There are two villages on the island of Maradhoo, namely Maradhoo and Maradhoo- Feydhoo. To make way for the air force base on Gan, the population of Gan was moved to neighboring Feydhoo and the Feydhoo islanders were integrated into the island of Maradhoo. The southern end of Maradhoo Island is now called Maradhoo-Feydhoo. A causeway connecting Maradhoo to Hankede Island was first built in 1970, and a new highway connecting the islands was completed in 2004.
Manta Ray Feeding Station at Maradhoo Island
Feydhoo was connected to Maradhoo by a causeway in 1970.

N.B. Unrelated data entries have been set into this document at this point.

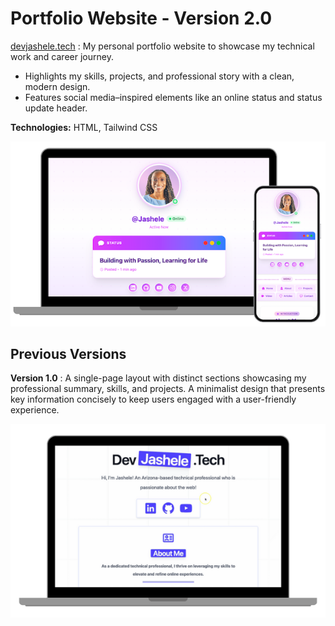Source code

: # Portfolio Website - Version 2.0


[devjashele.tech](https://devjashele.tech/) : My personal portfolio website to showcase my technical work and career journey.
- Highlights my skills, projects, and professional story with a clean, modern design.
- Features social media–inspired elements like an online status and status update header.

**Technologies:** HTML, Tailwind CSS

[![Version 2.0 website preview](/v2/images/v2.png)](https://devjashele.tech/)



## Previous Versions

**Version 1.0** : A single-page layout with distinct sections showcasing my professional summary, skills, and projects. A minimalist design that presents key information concisely to keep users engaged with a user-friendly experience.

![Version 1.0 website preview](/v1/images/devjashele-v1.png)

Gan was cleared of vegetation during World War II to make way for the British air force base. It is now an international airport and the officers’ quarters is the site of Equator Village-Gan, a resort that opened in 1995. It was previously known as the Ocean Reef Club. This resort is entirely different from any other in the Maldives. It is the only one where tourists can mix freely with the local people. A causeway connecting Gan and Feydhoo was opened in 1981 which allows guests to take long bicycles rides through the villages on the western side of the atoll. There is a security checkpoint at the causeway.
The air force base was solidly constructed, and the buildings, roads, workshops, gardens, and airport have been well maintained. The roads are lined with tall trees, and there is a small post office and a few old shops. The old church had been converted to a mosque. A gun battery was located on the eastern side of Gan Island. The guns of this battery were relocated to the war memorial near the Equator Village-Gan.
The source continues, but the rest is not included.